▶

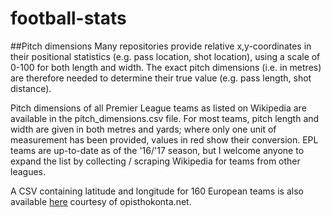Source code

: # football-stats

##Pitch dimensions
Many repositories provide relative x,y-coordinates in their positional statistics (e.g. pass location, shot location), using a scale of 0-100 for both length and width. The exact pitch dimensions (i.e. in metres) are therefore needed to determine their true value (e.g. pass length, shot distance).

Pitch dimensions of all Premier League teams as listed on Wikipedia are available in the pitch_dimensions.csv file. For most teams, pitch length and width are given in both metres and yards; where only one unit of measurement has been provided, values in red show their conversion. EPL teams are up-to-date as of the '16/'17 season, but I welcome anyone to expand the list by collecting / scraping Wikipedia for teams from other leagues.

A CSV containing latitude and longitude for 160 European teams is also available [here](http://opisthokonta.net/wp-content/uploads/2015/03/stadiums_20150302.csv) courtesy of opisthokonta.net.
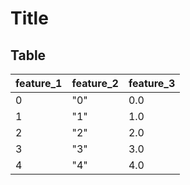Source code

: # Title

## Table

| feature_1 |  feature_2 |  feature_3 |
| --- | --- | --- |
| 0 |  "0" | 0.0 |
| 1 |  "1" | 1.0 |
| 2 |  "2" | 2.0 |
| 3 |  "3" | 3.0 |
| 4 |  "4" | 4.0 |

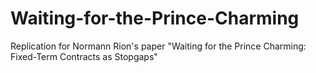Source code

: # Waiting-for-the-Prince-Charming
Replication for Normann Rion's paper "Waiting for the Prince Charming: Fixed-Term Contracts as Stopgaps"
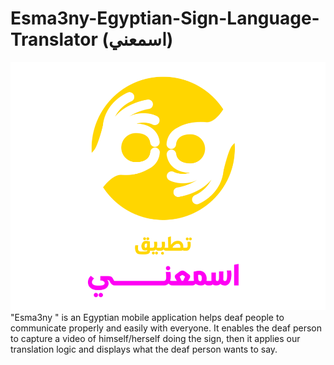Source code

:# Esma3ny-Egyptian-Sign-Language-Translator (اسمعني)
!["logo"](logo.png)
"Esma3ny " is an Egyptian mobile application helps deaf people to communicate properly and easily with everyone. 
It enables the deaf person to capture a video of himself/herself doing the sign, then it applies our translation logic and displays what the deaf person wants to say.  

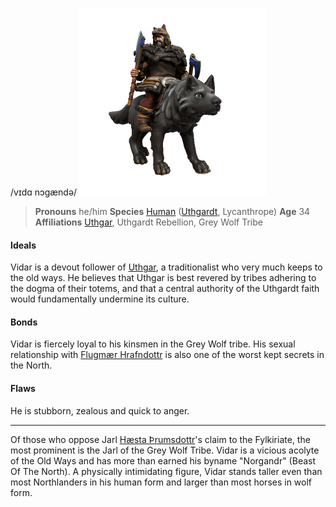 /vɪdɑ nɔgændə/
![](../../_assets/people/uthgardt/vidar-norgandr.png)

> **Pronouns** he/him
> **Species** [Human](../../Species/Homonids/Human.md) ([Uthgardt](../../index.md), Lycanthrope)
> **Age** 34
> **Affiliations** [Uthgar](../../Cosmology/Daemons/Apotheotes/Uthgar.md), Uthgardt Rebellion, Grey Wolf Tribe

#### Ideals
Vidar is a devout follower of [Uthgar](../../Cosmology/Daemons/Apotheotes/Uthgar.md), a traditionalist who very much keeps to the old ways. He believes that Uthgar is best revered by tribes adhering to the dogma of their totems, and that a central authority of the Uthgardt faith would fundamentally undermine its culture.

#### Bonds
Vidar is fiercely loyal to his kinsmen in the Grey Wolf tribe. His sexual relationship with [Flugmær Hrafndottr](Flugmær%20Hrafndottr.md) is also one of the worst kept secrets in the North.

#### Flaws
He is stubborn, zealous and quick to anger. 

---

Of those who oppose Jarl [Hæsta Þrumsdottr](Hæsta%20Þrumsdottr.md)'s claim to the Fylkiriate, the most prominent is the Jarl of the Grey Wolf Tribe. Vidar is a vicious acolyte of the Old Ways and has more than earned his byname "Norgandr" (Beast Of The North). A physically intimidating figure, Vidar stands taller even than most Northlanders in his human form and larger than most horses in wolf form.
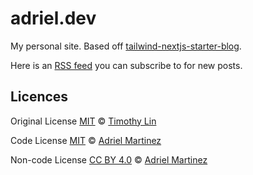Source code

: # adriel.dev

My personal site. Based off [tailwind-nextjs-starter-blog](https://github.com/timlrx/tailwind-nextjs-starter-blog).

Here is an [RSS feed](https://adriel.dev/rss.xml) you can subscribe to for new posts.

## Licences

Original License [MIT](https://github.com/timlrx/tailwind-nextjs-starter-blog/blob/main/LICENSE) © [Timothy Lin](https://www.timlrx.com)

Code License [MIT](LICENSE) © [Adriel Martinez](https://github.com/Adriel-M)

Non-code License [CC BY 4.0](NON-CODE-LICENSE) © [Adriel Martinez](https://github.com/Adriel-M)
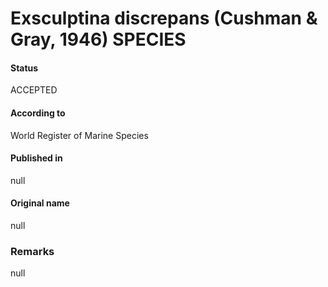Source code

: Exsculptina discrepans (Cushman & Gray, 1946) SPECIES
=======

#### Status
ACCEPTED

#### According to
World Register of Marine Species

#### Published in
null

#### Original name
null

### Remarks
null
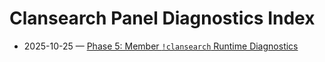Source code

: # Clansearch Panel Diagnostics Index

- 2025-10-25 — [Phase 5: Member `!clansearch` Runtime Diagnostics](./2025-10-25_clansearch_member_runtime_diagnostics.md)
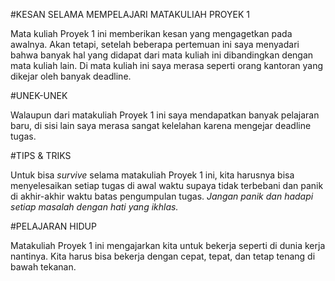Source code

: #KESAN SELAMA MEMPELAJARI MATAKULIAH PROYEK 1





Mata kuliah Proyek 1 ini memberikan kesan yang mengagetkan pada awalnya. Akan tetapi, setelah beberapa pertemuan ini saya menyadari bahwa banyak hal yang didapat dari mata kuliah ini dibandingkan dengan mata kuliah lain. Di mata kuliah ini saya merasa seperti orang kantoran yang dikejar oleh banyak deadline.





#UNEK-UNEK




Walaupun dari matakuliah Proyek 1 ini saya mendapatkan banyak pelajaran baru, di sisi lain saya merasa sangat kelelahan karena mengejar deadline tugas. 




#TIPS & TRIKS




Untuk bisa *survive* selama matakuliah Proyek 1 ini, kita harusnya bisa menyelesaikan setiap tugas di awal waktu supaya tidak terbebani dan panik di akhir-akhir waktu batas pengumpulan tugas. *Jangan panik dan hadapi setiap masalah dengan hati yang ikhlas.*




#PELAJARAN HIDUP




Matakuliah Proyek 1 ini mengajarkan kita untuk bekerja seperti di dunia kerja nantinya. Kita harus bisa bekerja dengan cepat, tepat, dan tetap tenang di bawah tekanan.
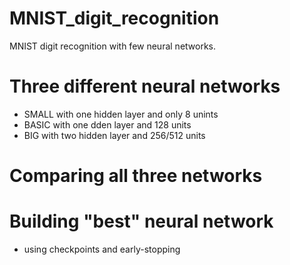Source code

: # MNIST_digit_recognition

MNIST digit recognition with few neural networks.

# Three different neural networks

  - SMALL with one hidden layer and only 8 unints
  - BASIC with one dden layer and 128 units
  - BIG with two hidden layer and 256/512 units 

# Comparing all three networks

# Building "best" neural network 
  - using checkpoints and early-stopping
  

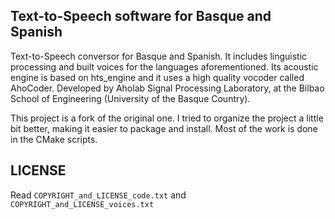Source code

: Text-to-Speech software for Basque and Spanish
----------------------------------------------

Text-to-Speech conversor for Basque and Spanish. It includes linguistic
processing and built voices for the languages aforementioned. Its acoustic
engine is based on hts_engine and it uses a high quality vocoder called
AhoCoder. Developed by Aholab Signal Processing Laboratory, at the Bilbao
School of Engineering (University of the Basque Country).

This project is a fork of the original one. I tried to organize the project a
little bit better, making it easier to package and install. Most of the work is
done in the CMake scripts.

## LICENSE

Read `COPYRIGHT_and_LICENSE_code.txt` and `COPYRIGHT_and_LICENSE_voices.txt`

◀

PROBLEM DETAILS.
Starting at the line above with "- 2025-10-25 —", output every line exactly up to and including the line with "#TIPS & TRIKS", but none of the pictures.

SOLUTION TO THE EXERCISE.
- 2025-10-25 — [Phase 5: Member `!clansearch` Runtime Diagnostics](./2025-10-25_clansearch_member_runtime_diagnostics.md)
Source code

: #KESAN SELAMA MEMPELAJARI MATAKULIAH PROYEK 1





Mata kuliah Proyek 1 ini memberikan kesan yang mengagetkan pada awalnya. Akan tetapi, setelah beberapa pertemuan ini saya menyadari bahwa banyak hal yang didapat dari mata kuliah ini dibandingkan dengan mata kuliah lain. Di mata kuliah ini saya merasa seperti orang kantoran yang dikejar oleh banyak deadline.





#UNEK-UNEK




Walaupun dari matakuliah Proyek 1 ini saya mendapatkan banyak pelajaran baru, di sisi lain saya merasa sangat kelelahan karena mengejar deadline tugas. 




#TIPS & TRIKS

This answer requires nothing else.